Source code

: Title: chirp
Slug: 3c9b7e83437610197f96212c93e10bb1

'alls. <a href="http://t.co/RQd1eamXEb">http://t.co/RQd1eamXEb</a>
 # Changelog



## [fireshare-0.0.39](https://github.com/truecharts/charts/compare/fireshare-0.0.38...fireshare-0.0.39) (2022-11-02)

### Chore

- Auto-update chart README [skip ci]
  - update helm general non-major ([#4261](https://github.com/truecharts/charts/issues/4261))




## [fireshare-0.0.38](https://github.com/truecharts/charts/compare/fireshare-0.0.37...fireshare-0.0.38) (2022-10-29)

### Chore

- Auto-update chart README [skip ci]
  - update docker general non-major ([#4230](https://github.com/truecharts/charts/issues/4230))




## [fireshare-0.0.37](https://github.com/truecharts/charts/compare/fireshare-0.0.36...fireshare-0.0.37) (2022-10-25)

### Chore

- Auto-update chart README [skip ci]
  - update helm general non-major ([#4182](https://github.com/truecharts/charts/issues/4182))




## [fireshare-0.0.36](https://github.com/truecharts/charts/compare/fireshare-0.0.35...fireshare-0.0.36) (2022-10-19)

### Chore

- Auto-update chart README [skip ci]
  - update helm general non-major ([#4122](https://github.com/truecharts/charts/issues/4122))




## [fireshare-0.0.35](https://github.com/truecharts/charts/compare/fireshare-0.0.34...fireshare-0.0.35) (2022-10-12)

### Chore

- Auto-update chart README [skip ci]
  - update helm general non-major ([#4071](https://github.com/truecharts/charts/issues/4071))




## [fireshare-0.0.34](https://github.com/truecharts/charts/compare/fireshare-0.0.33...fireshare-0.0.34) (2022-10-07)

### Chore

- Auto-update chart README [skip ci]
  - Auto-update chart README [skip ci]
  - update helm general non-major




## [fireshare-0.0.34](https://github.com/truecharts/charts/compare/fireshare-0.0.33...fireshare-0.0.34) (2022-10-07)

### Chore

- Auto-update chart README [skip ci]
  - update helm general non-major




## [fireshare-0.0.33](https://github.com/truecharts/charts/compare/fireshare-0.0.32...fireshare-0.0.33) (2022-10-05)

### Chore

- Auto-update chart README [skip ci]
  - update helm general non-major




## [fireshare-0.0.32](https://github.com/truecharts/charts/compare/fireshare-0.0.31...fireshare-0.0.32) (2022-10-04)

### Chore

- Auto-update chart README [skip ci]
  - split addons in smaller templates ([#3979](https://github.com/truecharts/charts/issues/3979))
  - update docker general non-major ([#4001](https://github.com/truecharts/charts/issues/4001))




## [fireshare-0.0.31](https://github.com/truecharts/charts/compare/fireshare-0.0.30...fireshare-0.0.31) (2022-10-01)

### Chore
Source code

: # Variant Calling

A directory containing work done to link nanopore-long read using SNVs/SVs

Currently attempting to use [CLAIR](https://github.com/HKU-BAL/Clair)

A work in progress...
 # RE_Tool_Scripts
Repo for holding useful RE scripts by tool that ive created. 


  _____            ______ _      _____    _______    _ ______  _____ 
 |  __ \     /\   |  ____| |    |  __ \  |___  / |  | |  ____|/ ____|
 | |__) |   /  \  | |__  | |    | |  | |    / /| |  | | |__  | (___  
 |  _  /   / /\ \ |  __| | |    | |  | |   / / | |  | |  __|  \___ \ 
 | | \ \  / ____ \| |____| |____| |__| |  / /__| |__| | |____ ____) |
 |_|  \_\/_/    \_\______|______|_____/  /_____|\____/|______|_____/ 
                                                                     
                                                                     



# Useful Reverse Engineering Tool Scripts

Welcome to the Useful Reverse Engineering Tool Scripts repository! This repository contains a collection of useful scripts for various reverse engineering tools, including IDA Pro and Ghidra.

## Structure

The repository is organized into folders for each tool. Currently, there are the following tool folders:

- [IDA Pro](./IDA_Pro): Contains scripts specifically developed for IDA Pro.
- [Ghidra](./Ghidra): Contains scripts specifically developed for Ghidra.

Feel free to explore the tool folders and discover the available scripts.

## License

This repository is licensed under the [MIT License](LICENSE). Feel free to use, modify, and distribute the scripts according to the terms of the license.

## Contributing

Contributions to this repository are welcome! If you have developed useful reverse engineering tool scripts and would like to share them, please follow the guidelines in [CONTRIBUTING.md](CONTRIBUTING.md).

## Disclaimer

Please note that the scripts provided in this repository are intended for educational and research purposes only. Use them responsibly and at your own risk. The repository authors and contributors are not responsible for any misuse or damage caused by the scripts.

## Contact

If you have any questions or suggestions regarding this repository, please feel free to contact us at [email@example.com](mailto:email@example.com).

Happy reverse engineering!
════════════════
WHAT YOU NEED TO DO: Your task is to gather all lines from the entries above that hold the word "free".

RESULT OF THE EXERCISE:
Feel free to explore the tool folders and discover the available scripts.
This repository is licensed under the [MIT License](LICENSE). Feel free to use, modify, and distribute the scripts according to the terms of the license.
If you have any questions or suggestions regarding this repository, please feel free to contact us at [email@example.com](mailto:email@example.com).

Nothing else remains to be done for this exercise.